=== GOAL OF THE EXERCISE ===
Reproduce exactly the lines from the top of the records below through the line holding "is an injective".

=== Data entries ===
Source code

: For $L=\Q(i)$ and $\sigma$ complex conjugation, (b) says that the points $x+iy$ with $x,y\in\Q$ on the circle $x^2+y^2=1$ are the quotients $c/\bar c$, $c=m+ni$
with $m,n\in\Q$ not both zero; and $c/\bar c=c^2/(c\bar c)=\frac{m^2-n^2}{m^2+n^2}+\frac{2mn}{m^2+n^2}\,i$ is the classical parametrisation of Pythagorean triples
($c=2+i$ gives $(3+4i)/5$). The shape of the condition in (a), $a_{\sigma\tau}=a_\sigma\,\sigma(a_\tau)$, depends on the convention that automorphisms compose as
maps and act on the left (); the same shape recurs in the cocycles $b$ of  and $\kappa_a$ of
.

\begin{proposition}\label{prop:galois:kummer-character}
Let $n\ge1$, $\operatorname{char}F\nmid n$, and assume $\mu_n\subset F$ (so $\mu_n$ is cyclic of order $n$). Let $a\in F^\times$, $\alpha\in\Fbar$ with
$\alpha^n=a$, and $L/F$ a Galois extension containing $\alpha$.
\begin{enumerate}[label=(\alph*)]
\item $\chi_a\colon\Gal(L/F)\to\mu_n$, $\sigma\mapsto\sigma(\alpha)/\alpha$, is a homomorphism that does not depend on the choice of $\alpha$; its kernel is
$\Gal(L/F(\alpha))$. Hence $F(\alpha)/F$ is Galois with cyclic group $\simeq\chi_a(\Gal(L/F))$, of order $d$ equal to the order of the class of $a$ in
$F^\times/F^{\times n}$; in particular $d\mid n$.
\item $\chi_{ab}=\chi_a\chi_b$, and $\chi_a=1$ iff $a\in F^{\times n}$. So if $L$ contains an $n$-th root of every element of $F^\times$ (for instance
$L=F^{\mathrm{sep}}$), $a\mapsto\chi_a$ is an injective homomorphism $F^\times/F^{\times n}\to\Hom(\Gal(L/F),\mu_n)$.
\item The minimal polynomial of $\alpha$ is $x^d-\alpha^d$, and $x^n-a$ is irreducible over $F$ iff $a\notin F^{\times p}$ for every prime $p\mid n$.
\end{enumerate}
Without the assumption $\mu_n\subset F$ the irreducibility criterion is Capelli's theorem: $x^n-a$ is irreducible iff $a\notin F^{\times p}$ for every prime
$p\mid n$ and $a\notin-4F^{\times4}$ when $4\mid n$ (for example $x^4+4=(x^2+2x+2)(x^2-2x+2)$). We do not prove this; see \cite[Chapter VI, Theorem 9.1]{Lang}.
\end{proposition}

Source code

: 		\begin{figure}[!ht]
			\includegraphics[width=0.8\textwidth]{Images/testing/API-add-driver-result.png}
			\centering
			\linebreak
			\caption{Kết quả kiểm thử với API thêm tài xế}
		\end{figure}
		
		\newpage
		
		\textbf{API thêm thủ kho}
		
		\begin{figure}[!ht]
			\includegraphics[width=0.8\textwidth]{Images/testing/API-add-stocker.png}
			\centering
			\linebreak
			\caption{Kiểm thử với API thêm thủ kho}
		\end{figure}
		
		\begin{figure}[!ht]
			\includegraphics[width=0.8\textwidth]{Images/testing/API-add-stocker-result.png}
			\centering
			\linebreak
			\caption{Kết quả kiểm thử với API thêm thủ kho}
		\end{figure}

=== PROBLEM SOLUTION ===
Source code

: For $L=\Q(i)$ and $\sigma$ complex conjugation, (b) says that the points $x+iy$ with $x,y\in\Q$ on the circle $x^2+y^2=1$ are the quotients $c/\bar c$, $c=m+ni$
with $m,n\in\Q$ not both zero; and $c/\bar c=c^2/(c\bar c)=\frac{m^2-n^2}{m^2+n^2}+\frac{2mn}{m^2+n^2}\,i$ is the classical parametrisation of Pythagorean triples
($c=2+i$ gives $(3+4i)/5$). The shape of the condition in (a), $a_{\sigma\tau}=a_\sigma\,\sigma(a_\tau)$, depends on the convention that automorphisms compose as
maps and act on the left (); the same shape recurs in the cocycles $b$ of  and $\kappa_a$ of
.

\begin{proposition}\label{prop:galois:kummer-character}
Let $n\ge1$, $\operatorname{char}F\nmid n$, and assume $\mu_n\subset F$ (so $\mu_n$ is cyclic of order $n$). Let $a\in F^\times$, $\alpha\in\Fbar$ with
$\alpha^n=a$, and $L/F$ a Galois extension containing $\alpha$.
\begin{enumerate}[label=(\alph*)]
\item $\chi_a\colon\Gal(L/F)\to\mu_n$, $\sigma\mapsto\sigma(\alpha)/\alpha$, is a homomorphism that does not depend on the choice of $\alpha$; its kernel is
$\Gal(L/F(\alpha))$. Hence $F(\alpha)/F$ is Galois with cyclic group $\simeq\chi_a(\Gal(L/F))$, of order $d$ equal to the order of the class of $a$ in
$F^\times/F^{\times n}$; in particular $d\mid n$.
\item $\chi_{ab}=\chi_a\chi_b$, and $\chi_a=1$ iff $a\in F^{\times n}$. So if $L$ contains an $n$-th root of every element of $F^\times$ (for instance
$L=F^{\mathrm{sep}}$), $a\mapsto\chi_a$ is an injective homomorphism $F^\times/F^{\times n}\to\Hom(\Gal(L/F),\mu_n)$.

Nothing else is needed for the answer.